ETS’nin  1.uygulama  dönemi  kapanmıştır.  Halen  2012  yılı  sonuna  kadar  sürecek  olan

2.uygulama dönemi içerisindeyiz. 2.uygulama döneminin en önemli farkı, bu dönemin Kyoto Protokolü’nün taahhüt dönemi ile aynı dönemi kapsamakta olmasıdır. Bir başka deyişle, AB tarafından Kyoto Protokolü kapsamında taahhüt edilen 1990 yılı emisyon seviyesine göre

%8’lik azaltımın gerçekleşmesi gerekli olan dönem başlamıştır. 2.uygulama döneminde 2005 yılı baz yıl olarak alınmış, bu dönemde baz yıla göre %6,5 daha düşük bir tahsisat kotası getirilmiştir.

AB Komisyonu, ETS’nin 1.uygulama dönemi içerisinde, ki bu dönem “geçiş dönemi” olarak adlandırılmaktadır, sistemin işleyişi ile ilgili temel problemleri görmüş ve özellikle 2012-2020 tarihleri arasında yürürlükte olacak 3.uygulama dönemi için sistem içerisinde bazı revizyonlar yapmayı planlamıştır. AB’nin henüz öneri aşamasında olan revizyonlarını irdelemeden önce özellikle 1.uygulama dönemi içerisinde hangi tecrübeler elde edildi ve bunlardan ne gibi dersler çıkartıldığına bakmamız gerekiyor.

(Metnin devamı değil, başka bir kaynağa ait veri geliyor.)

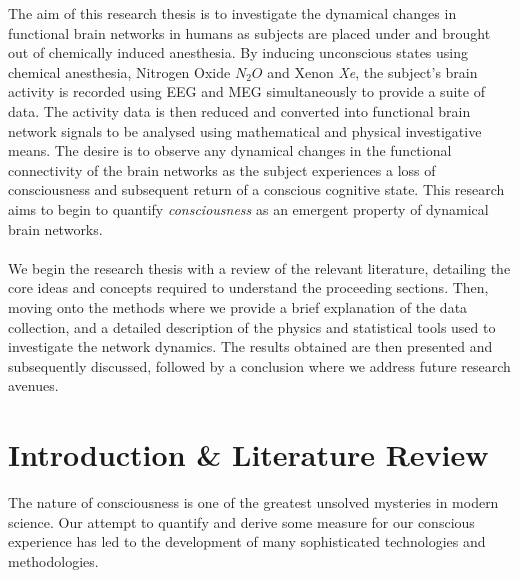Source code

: \documentclass{article}
\begin{document}
The aim of this research thesis is to investigate the dynamical changes in functional brain networks in humans as subjects are placed under and brought out of chemically induced anesthesia. By inducing unconscious states using chemical anesthesia, Nitrogen Oxide $N_2O$ and Xenon \emph{Xe}, the subject's brain activity is recorded using EEG and MEG simultaneously to provide a suite of data. The activity data is then reduced and converted into functional brain network signals to be analysed using mathematical and physical investigative means. The desire is to observe any dynamical changes in the functional connectivity of the brain networks as the subject experiences a loss of consciousness and subsequent return of a conscious cognitive state. This research aims to begin to quantify \emph{consciousness} as an emergent property of dynamical brain networks.
\\
\\
We begin the research thesis with a review of the relevant literature, detailing the core ideas and concepts required to understand the proceeding sections. Then, moving onto the methods where we provide a brief explanation of the data collection, and a detailed description of the physics and statistical tools used to investigate the network dynamics. The results obtained are then presented and subsequently discussed, followed by a conclusion where we address future research avenues.

\section{Introduction \& Literature Review}
The nature of consciousness is one of the greatest unsolved mysteries in modern science. Our attempt to quantify and derive some measure for our conscious experience has led to the development of many sophisticated technologies and methodologies. 
\end{document}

1.uygulama dönemi içerisinde, üye ülkelerin sektörlere olması gerekenden fazla tahsisat sağlamasından dolayı, dönem sonuna doğru karbon fiyatları çökmüştür. Yani ETS kapsamındaki tesislerin piyasadan karbon tahsisatı almalarını gerektirecek bir durum oluşmamış, herkes karbon satıcısı haline gelmiştir. Dolayısı ile 1.uygulama döneminde özellikle tahsisat metotları, kota seviyeleri, adil dağılım, karmaşık işlemler, Kyoto esneklik mekanizmaları ile ilgili kredilerdeki güvenirlik gibi bir çok husus ilgili taraflarca yoğun şekilde eleştirilmiştir. Özetleyecek olursak;

  •  1.uygulama döneminde tahsisatlar cömertçe dağıtılmıştır.
  •  ETS sistemi içerisinde, her üye ülkeninin kendi tahsisatını kendisinin yapmasından kaynaklanan, tahsisatların dağıtımı konusunda harmonizasyon sağlanamamıştır.
  • AB iç pazarında sektörler arasında rekabet koşullarını zedeleyici uygulamalar görülmüştür.
  •  İzleme, raporlama, doğrulama işlemleri ile diğer emisyon azaltıcı projelerden kredi sağlanması konusunda da daha şeffah ve harmonize bir sistem gerekliliği ortaya çıkmıştır.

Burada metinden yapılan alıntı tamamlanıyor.